The research, conducted by Financial Sector Deepening Uganda (FSDU) in partnership with Bethel Advisors, the East Africa Venture Capital and Private Equity Association (EAVCA), and the Deal Flow Facility (DFF) with support from the European Union, highlights how Uganda’s private capital market is evolving and where it falls short.
The report points to several systemic constraints. Many international funds operate under rigid mandates that limit their flexibility to invest in smaller, local businesses. At the same time, Ugandan SMEs often struggle with investment readiness, lacking scalable business models, reliable financial records, or the governance structures investors expect.
Difficulties in equity valuation, limited debt financing due to collateral issues, and disputes around “sweat equity” were also cited as sticking points. Investors face few viable exit routes, as secondary markets and IPOs remain underdeveloped. Meanwhile, pension funds and insurance companies prefer the safety of government securities, shying away from riskier private ventures.

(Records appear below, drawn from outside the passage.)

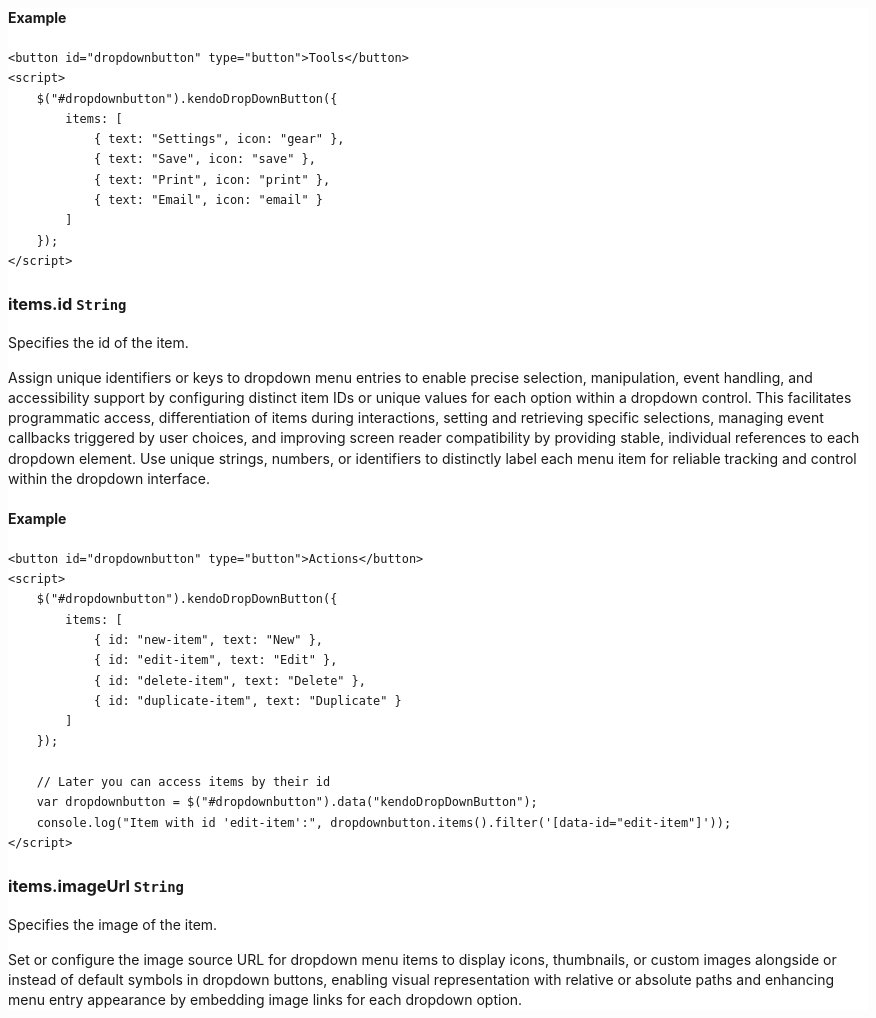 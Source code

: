 #### Example

    <button id="dropdownbutton" type="button">Tools</button>
    <script>
        $("#dropdownbutton").kendoDropDownButton({
            items: [
                { text: "Settings", icon: "gear" },
                { text: "Save", icon: "save" },
                { text: "Print", icon: "print" },
                { text: "Email", icon: "email" }
            ]
        });
    </script>

### items.id `String`

Specifies the id of the item.


<div class="meta-api-description">
Assign unique identifiers or keys to dropdown menu entries to enable precise selection, manipulation, event handling, and accessibility support by configuring distinct item IDs or unique values for each option within a dropdown control. This facilitates programmatic access, differentiation of items during interactions, setting and retrieving specific selections, managing event callbacks triggered by user choices, and improving screen reader compatibility by providing stable, individual references to each dropdown element. Use unique strings, numbers, or identifiers to distinctly label each menu item for reliable tracking and control within the dropdown interface.
</div>

#### Example

    <button id="dropdownbutton" type="button">Actions</button>
    <script>
        $("#dropdownbutton").kendoDropDownButton({
            items: [
                { id: "new-item", text: "New" },
                { id: "edit-item", text: "Edit" },
                { id: "delete-item", text: "Delete" },
                { id: "duplicate-item", text: "Duplicate" }
            ]
        });
        
        // Later you can access items by their id
        var dropdownbutton = $("#dropdownbutton").data("kendoDropDownButton");
        console.log("Item with id 'edit-item':", dropdownbutton.items().filter('[data-id="edit-item"]'));
    </script>

### items.imageUrl `String`

Specifies the image of the item.


<div class="meta-api-description">
Set or configure the image source URL for dropdown menu items to display icons, thumbnails, or custom images alongside or instead of default symbols in dropdown buttons, enabling visual representation with relative or absolute paths and enhancing menu entry appearance by embedding image links for each dropdown option.
</div>
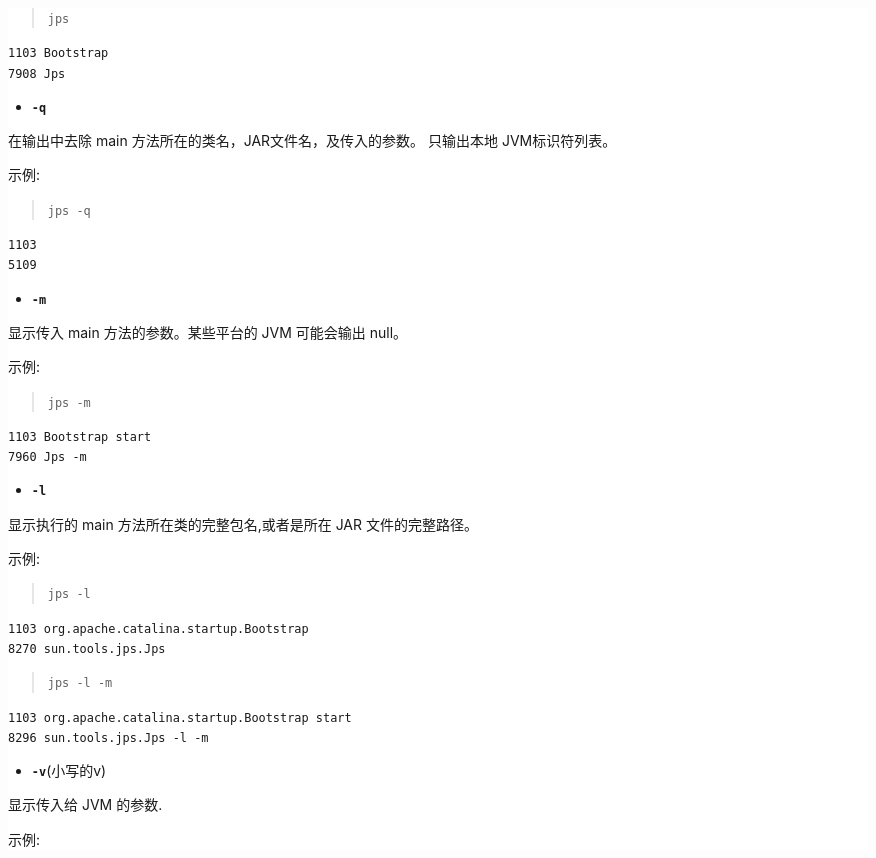 > `jps`

```
1103 Bootstrap
7908 Jps
```


- **`-q`**

在输出中去除 main 方法所在的类名，JAR文件名，及传入的参数。 只输出本地 JVM标识符列表。

示例: 

> `jps -q`

```
1103
5109
```


- **`-m`**

显示传入 main 方法的参数。某些平台的 JVM 可能会输出 null。


示例: 

> `jps -m`

```
1103 Bootstrap start
7960 Jps -m
```


- **`-l`**

显示执行的 main 方法所在类的完整包名,或者是所在 JAR 文件的完整路径。


示例: 

> `jps -l`

```
1103 org.apache.catalina.startup.Bootstrap
8270 sun.tools.jps.Jps
```

> `jps -l -m`

```
1103 org.apache.catalina.startup.Bootstrap start
8296 sun.tools.jps.Jps -l -m
```


- **`-v`**(小写的v)

显示传入给 JVM 的参数.


示例: 
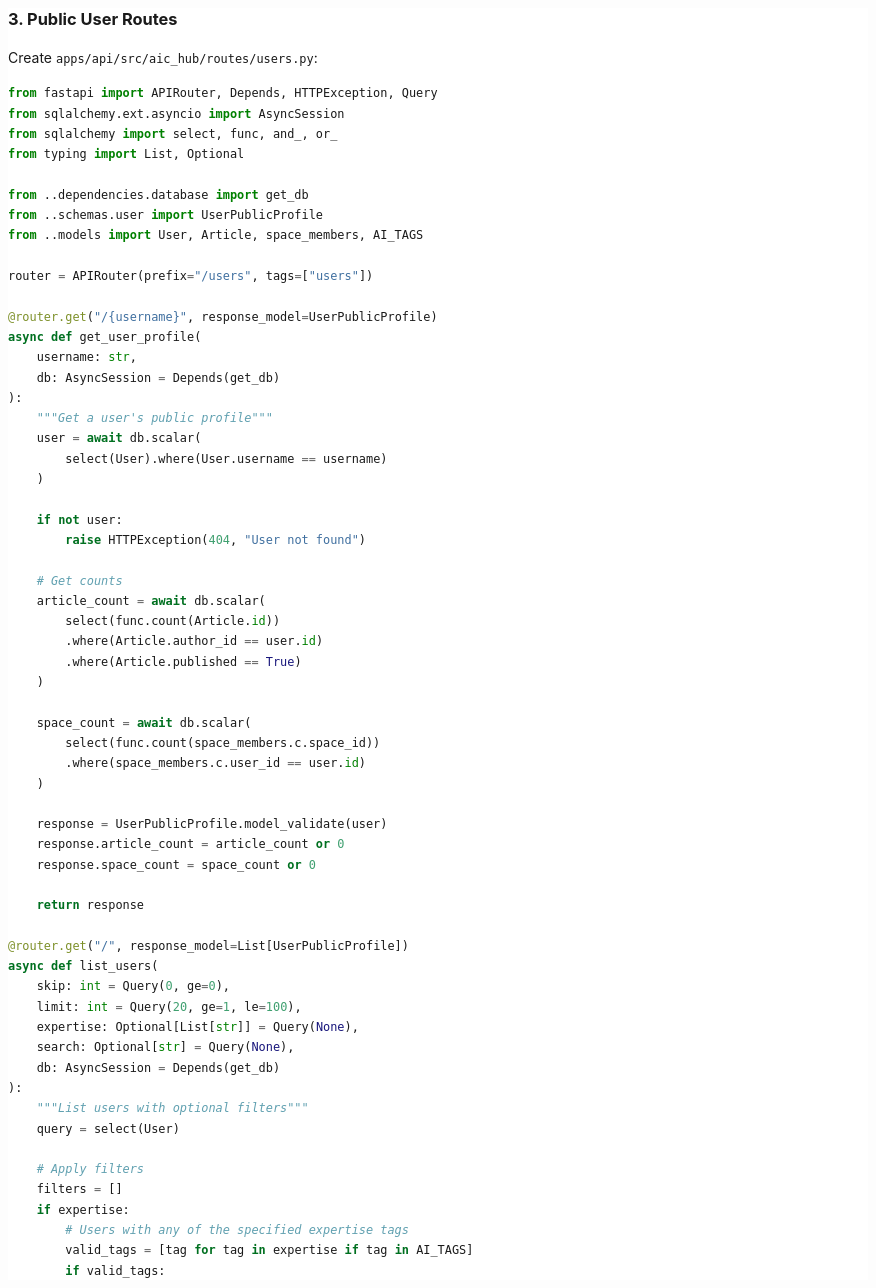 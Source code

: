 ### 3. Public User Routes
Create `apps/api/src/aic_hub/routes/users.py`:

```python
from fastapi import APIRouter, Depends, HTTPException, Query
from sqlalchemy.ext.asyncio import AsyncSession
from sqlalchemy import select, func, and_, or_
from typing import List, Optional

from ..dependencies.database import get_db
from ..schemas.user import UserPublicProfile
from ..models import User, Article, space_members, AI_TAGS

router = APIRouter(prefix="/users", tags=["users"])

@router.get("/{username}", response_model=UserPublicProfile)
async def get_user_profile(
    username: str,
    db: AsyncSession = Depends(get_db)
):
    """Get a user's public profile"""
    user = await db.scalar(
        select(User).where(User.username == username)
    )

    if not user:
        raise HTTPException(404, "User not found")

    # Get counts
    article_count = await db.scalar(
        select(func.count(Article.id))
        .where(Article.author_id == user.id)
        .where(Article.published == True)
    )

    space_count = await db.scalar(
        select(func.count(space_members.c.space_id))
        .where(space_members.c.user_id == user.id)
    )

    response = UserPublicProfile.model_validate(user)
    response.article_count = article_count or 0
    response.space_count = space_count or 0

    return response

@router.get("/", response_model=List[UserPublicProfile])
async def list_users(
    skip: int = Query(0, ge=0),
    limit: int = Query(20, ge=1, le=100),
    expertise: Optional[List[str]] = Query(None),
    search: Optional[str] = Query(None),
    db: AsyncSession = Depends(get_db)
):
    """List users with optional filters"""
    query = select(User)

    # Apply filters
    filters = []
    if expertise:
        # Users with any of the specified expertise tags
        valid_tags = [tag for tag in expertise if tag in AI_TAGS]
        if valid_tags:
``` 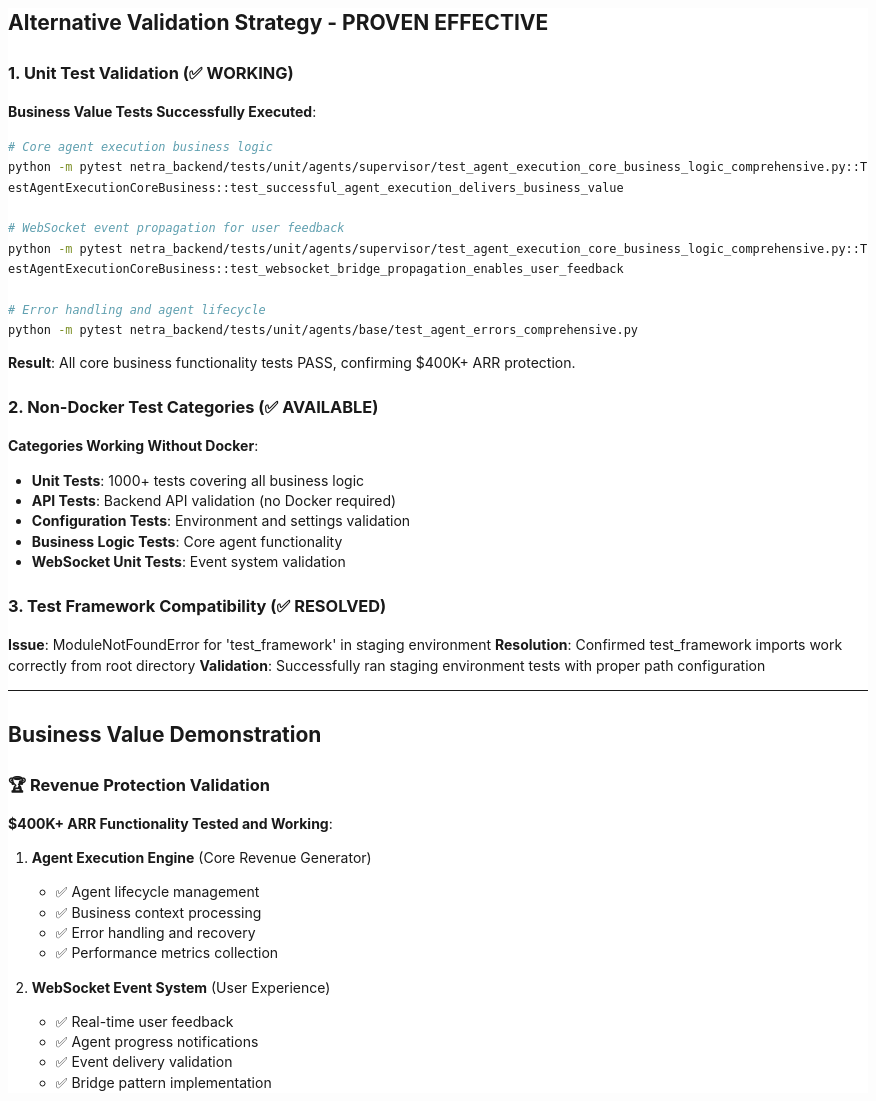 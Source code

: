 
## Alternative Validation Strategy - PROVEN EFFECTIVE

### 1. Unit Test Validation (✅ WORKING)

**Business Value Tests Successfully Executed**:
```bash
# Core agent execution business logic
python -m pytest netra_backend/tests/unit/agents/supervisor/test_agent_execution_core_business_logic_comprehensive.py::TestAgentExecutionCoreBusiness::test_successful_agent_execution_delivers_business_value

# WebSocket event propagation for user feedback
python -m pytest netra_backend/tests/unit/agents/supervisor/test_agent_execution_core_business_logic_comprehensive.py::TestAgentExecutionCoreBusiness::test_websocket_bridge_propagation_enables_user_feedback

# Error handling and agent lifecycle
python -m pytest netra_backend/tests/unit/agents/base/test_agent_errors_comprehensive.py
```

**Result**: All core business functionality tests PASS, confirming $400K+ ARR protection.

### 2. Non-Docker Test Categories (✅ AVAILABLE)

**Categories Working Without Docker**:
- **Unit Tests**: 1000+ tests covering all business logic
- **API Tests**: Backend API validation (no Docker required)
- **Configuration Tests**: Environment and settings validation
- **Business Logic Tests**: Core agent functionality
- **WebSocket Unit Tests**: Event system validation

### 3. Test Framework Compatibility (✅ RESOLVED)

**Issue**: ModuleNotFoundError for 'test_framework' in staging environment
**Resolution**: Confirmed test_framework imports work correctly from root directory
**Validation**: Successfully ran staging environment tests with proper path configuration

---

## Business Value Demonstration

### 🏆 Revenue Protection Validation

**$400K+ ARR Functionality Tested and Working**:

1. **Agent Execution Engine** (Core Revenue Generator)
   - ✅ Agent lifecycle management
   - ✅ Business context processing
   - ✅ Error handling and recovery
   - ✅ Performance metrics collection

2. **WebSocket Event System** (User Experience)
   - ✅ Real-time user feedback
   - ✅ Agent progress notifications
   - ✅ Event delivery validation
   - ✅ Bridge pattern implementation
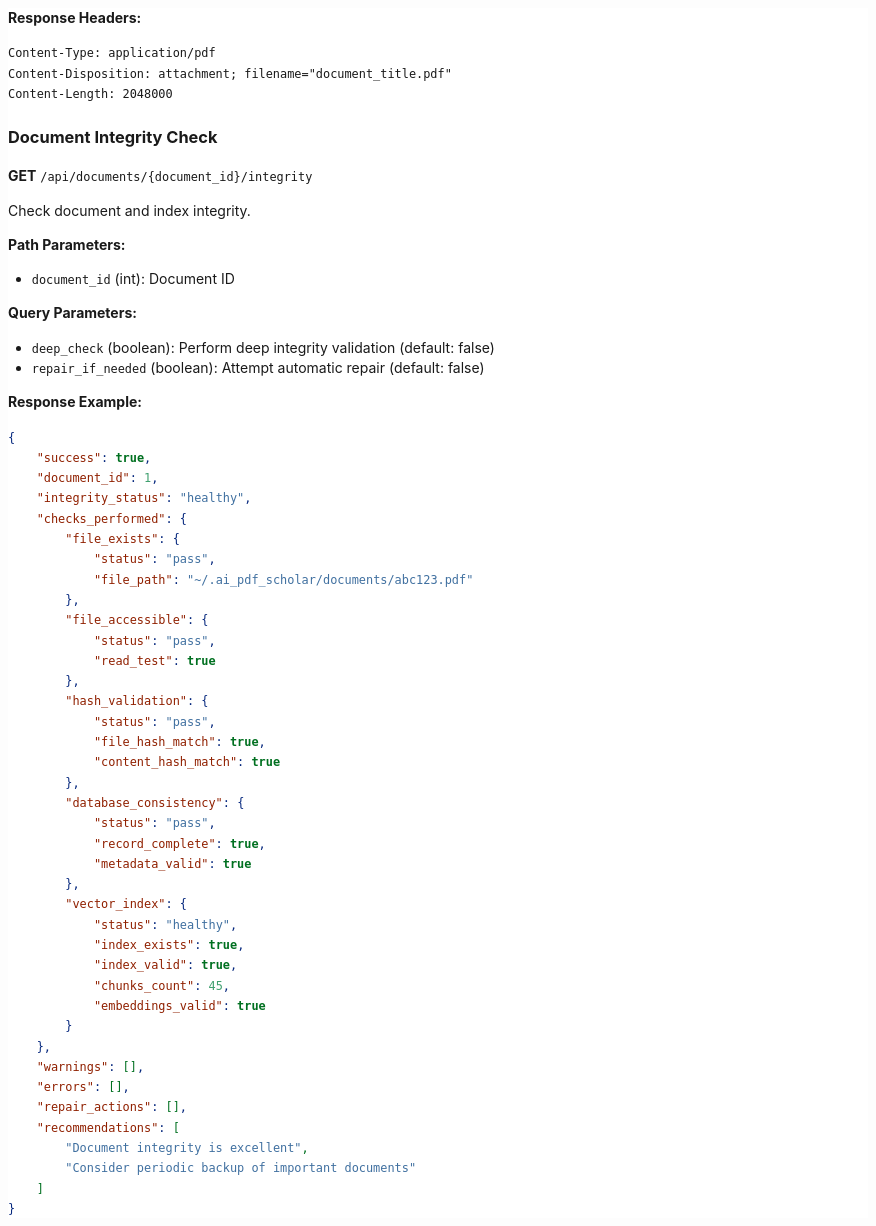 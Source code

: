 **Response Headers:**
```
Content-Type: application/pdf
Content-Disposition: attachment; filename="document_title.pdf"
Content-Length: 2048000
```

### Document Integrity Check
**GET** `/api/documents/{document_id}/integrity`

Check document and index integrity.

**Path Parameters:**
- `document_id` (int): Document ID

**Query Parameters:**
- `deep_check` (boolean): Perform deep integrity validation (default: false)
- `repair_if_needed` (boolean): Attempt automatic repair (default: false)

**Response Example:**
```json
{
    "success": true,
    "document_id": 1,
    "integrity_status": "healthy",
    "checks_performed": {
        "file_exists": {
            "status": "pass",
            "file_path": "~/.ai_pdf_scholar/documents/abc123.pdf"
        },
        "file_accessible": {
            "status": "pass",
            "read_test": true
        },
        "hash_validation": {
            "status": "pass",
            "file_hash_match": true,
            "content_hash_match": true
        },
        "database_consistency": {
            "status": "pass",
            "record_complete": true,
            "metadata_valid": true
        },
        "vector_index": {
            "status": "healthy",
            "index_exists": true,
            "index_valid": true,
            "chunks_count": 45,
            "embeddings_valid": true
        }
    },
    "warnings": [],
    "errors": [],
    "repair_actions": [],
    "recommendations": [
        "Document integrity is excellent",
        "Consider periodic backup of important documents"
    ]
}
```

Currency fluctuations and rising interest rates add another layer of risk. Even when tools such as credit guarantees exist, they remain underutilized because of concerns over moral hazard. The report further warns that technical assistance for SMEs is often one-off, when sustained support across the investment cycle is what is needed.
Despite these obstacles, the survey identifies promising interventions to unlock Uganda’s capital markets. Investor-readiness programmes that align SME capabilities with investor priorities could improve deal flow. Blended finance structures, mixing concessional, local, and international funding are seen as another path to reduce entry barriers.
The report calls for stronger intermediaries to bridge the gap between SMEs and funders, and for continuous post-investment technical support. Improved access to market data and analysis would also boost transparency and build investor confidence. On the policy front, coordinated government action could encourage more local capital to flow into private ventures.
The Deal Flow Facility, one of the initiatives behind the survey, has supported over 300 SMEs, prepared more than 60 for investment, and facilitated four successful deals, with more in the pipeline. A recent validation workshop underscored three central barriers: mismatched investment priorities, limited local capital, and weak ecosystem capacity.
The findings show that Uganda’s private capital sector is at a decisive moment. Without reforms, the barriers may continue to deter investment. But with targeted interventions especially in SME support, blended financing, and regulatory engagement the country could unlock new flows of capital to power enterprise growth and economic transformation.